* **DATASET**
::::

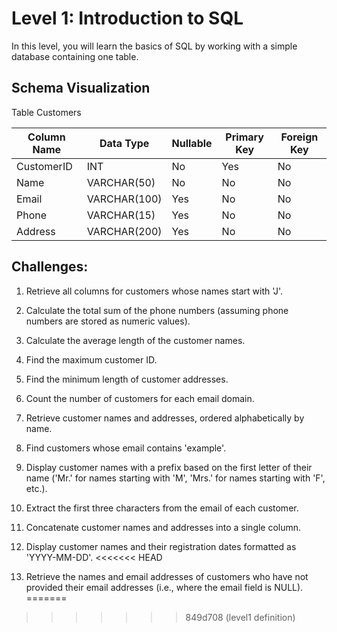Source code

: # Level 1: Introduction to SQL

In this level, you will learn the basics of SQL by working with a simple database containing one table.

## Schema Visualization

Table Customers

| Column Name | Data Type    | Nullable | Primary Key | Foreign Key |
|-------------|--------------|----------|-------------|-------------|
| CustomerID  | INT          | No       | Yes         | No          |
| Name        | VARCHAR(50)  | No       | No          | No          |
| Email       | VARCHAR(100) | Yes      | No          | No          |
| Phone       | VARCHAR(15)  | Yes      | No          | No          |
| Address     | VARCHAR(200) | Yes      | No          | No          |

## Challenges:

1. Retrieve all columns for customers whose names start with 'J'.

2. Calculate the total sum of the phone numbers (assuming phone numbers are stored as numeric values).

3. Calculate the average length of the customer names.

4. Find the maximum customer ID.

5. Find the minimum length of customer addresses.

6. Count the number of customers for each email domain.

7. Retrieve customer names and addresses, ordered alphabetically by name.

8. Find customers whose email contains 'example'.

9. Display customer names with a prefix based on the first letter of their name ('Mr.' for names starting with 'M', 'Mrs.' for names starting with 'F', etc.).

10. Extract the first three characters from the email of each customer.

11. Concatenate customer names and addresses into a single column.

12. Display customer names and their registration dates formatted as 'YYYY-MM-DD'.
<<<<<<< HEAD

13. Retrieve the names and email addresses of customers who have not provided their email addresses (i.e., where the email field is NULL).
=======
>>>>>>> 849d708 (level1 definition)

::::

* **REQUIREMENT**
For the string "Find", count the matching lines in the listing and give that number by itself.

* **RESULT**
3